From The Associated Press (Dan Elliott) via The Denver Post:
The work includes dredging contaminated sediment from streams and ponds, diverting water away from tainted mine waste piles and covering contaminated soil at campgrounds.
The agency first outlined the plan last June and finalized it Thursday.
This summer’s work is aimed at reducing the volume of toxic heavy metals that escape from mining sites and into rivers while the EPA searches for a more comprehensive solution under the Superfund program…
The Gold King is not on the list of 23 sites chosen for this summer’s work. The EPA installed a temporary treatment plant below the Gold King two months after the spill, and it’s still cleaning up wastewater flowing from the mine.
Two of the 23 sites are campgrounds, and three are parking areas or places where people meet for tours. The EPA plans to cover contaminated rocks and soil at those sites with gravel or plant vegetation to reduce the chance of human exposure and keep contaminants from being kicked into the air.

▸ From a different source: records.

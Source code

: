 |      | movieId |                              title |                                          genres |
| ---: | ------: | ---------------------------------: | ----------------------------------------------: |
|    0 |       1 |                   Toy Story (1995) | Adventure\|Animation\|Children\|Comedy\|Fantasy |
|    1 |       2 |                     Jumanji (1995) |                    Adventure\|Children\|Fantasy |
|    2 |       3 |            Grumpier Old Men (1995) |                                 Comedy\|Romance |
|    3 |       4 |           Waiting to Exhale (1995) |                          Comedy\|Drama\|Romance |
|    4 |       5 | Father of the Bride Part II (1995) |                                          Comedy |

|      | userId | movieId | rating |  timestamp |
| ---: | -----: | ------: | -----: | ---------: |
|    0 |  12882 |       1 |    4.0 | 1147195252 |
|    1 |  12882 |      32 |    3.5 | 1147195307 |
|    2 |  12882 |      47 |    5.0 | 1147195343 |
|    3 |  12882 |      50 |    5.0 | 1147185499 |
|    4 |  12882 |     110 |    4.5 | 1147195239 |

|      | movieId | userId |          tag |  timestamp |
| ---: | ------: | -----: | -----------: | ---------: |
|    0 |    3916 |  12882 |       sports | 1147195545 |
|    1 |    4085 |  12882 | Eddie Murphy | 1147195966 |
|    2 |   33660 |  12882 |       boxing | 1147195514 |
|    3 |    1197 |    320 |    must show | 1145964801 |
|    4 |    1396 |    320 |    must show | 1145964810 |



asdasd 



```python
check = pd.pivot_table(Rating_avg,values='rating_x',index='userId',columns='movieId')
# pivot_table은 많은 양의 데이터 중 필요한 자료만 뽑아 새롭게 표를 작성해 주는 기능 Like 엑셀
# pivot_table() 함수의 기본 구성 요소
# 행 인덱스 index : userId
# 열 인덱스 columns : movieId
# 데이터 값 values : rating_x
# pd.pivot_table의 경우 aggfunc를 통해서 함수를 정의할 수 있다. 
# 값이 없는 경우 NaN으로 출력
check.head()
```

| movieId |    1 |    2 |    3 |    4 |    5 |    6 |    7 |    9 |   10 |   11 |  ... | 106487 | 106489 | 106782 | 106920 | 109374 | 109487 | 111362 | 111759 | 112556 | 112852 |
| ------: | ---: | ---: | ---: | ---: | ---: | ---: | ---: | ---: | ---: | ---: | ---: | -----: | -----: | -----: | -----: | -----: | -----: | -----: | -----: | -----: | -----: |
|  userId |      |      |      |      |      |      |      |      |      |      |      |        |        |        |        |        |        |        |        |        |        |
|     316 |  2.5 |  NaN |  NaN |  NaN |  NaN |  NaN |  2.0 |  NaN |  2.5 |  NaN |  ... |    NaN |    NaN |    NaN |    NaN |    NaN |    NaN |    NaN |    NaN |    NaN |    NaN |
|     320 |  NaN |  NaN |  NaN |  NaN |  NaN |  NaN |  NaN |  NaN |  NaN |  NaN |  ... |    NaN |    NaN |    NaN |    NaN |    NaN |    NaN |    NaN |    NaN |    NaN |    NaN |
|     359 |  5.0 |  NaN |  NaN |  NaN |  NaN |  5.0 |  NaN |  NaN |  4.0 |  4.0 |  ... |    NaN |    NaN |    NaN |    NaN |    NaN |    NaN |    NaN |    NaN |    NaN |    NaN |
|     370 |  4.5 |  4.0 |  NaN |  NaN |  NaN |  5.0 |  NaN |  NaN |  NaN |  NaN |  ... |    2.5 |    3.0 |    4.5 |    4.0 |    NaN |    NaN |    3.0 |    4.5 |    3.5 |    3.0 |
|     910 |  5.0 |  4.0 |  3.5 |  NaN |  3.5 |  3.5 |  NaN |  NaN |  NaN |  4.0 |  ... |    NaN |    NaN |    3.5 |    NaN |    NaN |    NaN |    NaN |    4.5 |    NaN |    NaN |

Besides the dredging work, the EPA will dig ditches and berms to keep rain, melting snow and mine wastewater from reaching piles of contaminated waste rock and carrying pollutants into streams.
The initial project will cost about $10 million and take up to five years, the agency said.
The EPA said last year the initial cleanup would include 26 sites. But three mines were removed from the list because work will be done there later.